About this exercise — Please return each entry that follows exactly as written, and keep the pictures out.

Data for analysis —
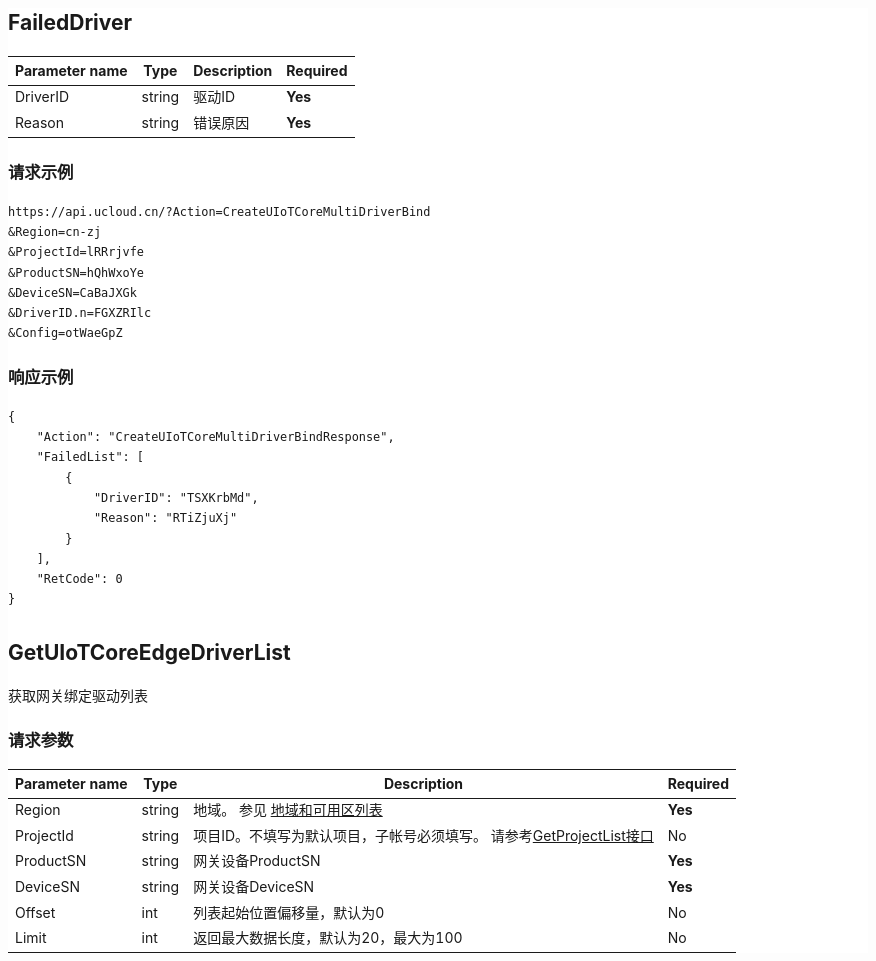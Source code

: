 ## FailedDriver
|Parameter name|Type|Description|Required|
|---|---|---|---|
|DriverID|string|驱动ID|**Yes**|
|Reason|string|错误原因|**Yes**|

### 请求示例
```
https://api.ucloud.cn/?Action=CreateUIoTCoreMultiDriverBind
&Region=cn-zj
&ProjectId=lRRrjvfe
&ProductSN=hQhWxoYe
&DeviceSN=CaBaJXGk
&DriverID.n=FGXZRIlc
&Config=otWaeGpZ
```

### 响应示例
```
{
    "Action": "CreateUIoTCoreMultiDriverBindResponse", 
    "FailedList": [
        {
            "DriverID": "TSXKrbMd", 
            "Reason": "RTiZjuXj"
        }
    ], 
    "RetCode": 0
}
```

## GetUIoTCoreEdgeDriverList

获取网关绑定驱动列表

### 请求参数
|Parameter name|Type|Description|Required|
|---|---|---|---|
| Region         | string | 地域。 参见 [地域和可用区列表](https://docs.ucloud.cn/api/summary/regionlist)  |  **Yes** |
|ProjectId|string|项目ID。不填写为默认项目，子帐号必须填写。 请参考[GetProjectList接口](api/summary/get_project_list)|No|
|ProductSN|string|网关设备ProductSN|**Yes**|
|DeviceSN|string|网关设备DeviceSN|**Yes**|
|Offset|int|列表起始位置偏移量，默认为0|No|
|Limit|int|返回最大数据长度，默认为20，最大为100|No|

Task result —
Source code

: ## FailedDriver
|Parameter name|Type|Description|Required|
|---|---|---|---|
|DriverID|string|驱动ID|**Yes**|
|Reason|string|错误原因|**Yes**|

### 请求示例
```
https://api.ucloud.cn/?Action=CreateUIoTCoreMultiDriverBind
&Region=cn-zj
&ProjectId=lRRrjvfe
&ProductSN=hQhWxoYe
&DeviceSN=CaBaJXGk
&DriverID.n=FGXZRIlc
&Config=otWaeGpZ
```

### 响应示例
```
{
    "Action": "CreateUIoTCoreMultiDriverBindResponse", 
    "FailedList": [
        {
            "DriverID": "TSXKrbMd", 
            "Reason": "RTiZjuXj"
        }
    ], 
    "RetCode": 0
}
```

## GetUIoTCoreEdgeDriverList

获取网关绑定驱动列表

### 请求参数
|Parameter name|Type|Description|Required|
|---|---|---|---|
| Region         | string | 地域。 参见 [地域和可用区列表](https://docs.ucloud.cn/api/summary/regionlist)  |  **Yes** |
|ProjectId|string|项目ID。不填写为默认项目，子帐号必须填写。 请参考[GetProjectList接口](api/summary/get_project_list)|No|
|ProductSN|string|网关设备ProductSN|**Yes**|
|DeviceSN|string|网关设备DeviceSN|**Yes**|
|Offset|int|列表起始位置偏移量，默认为0|No|
|Limit|int|返回最大数据长度，默认为20，最大为100|No|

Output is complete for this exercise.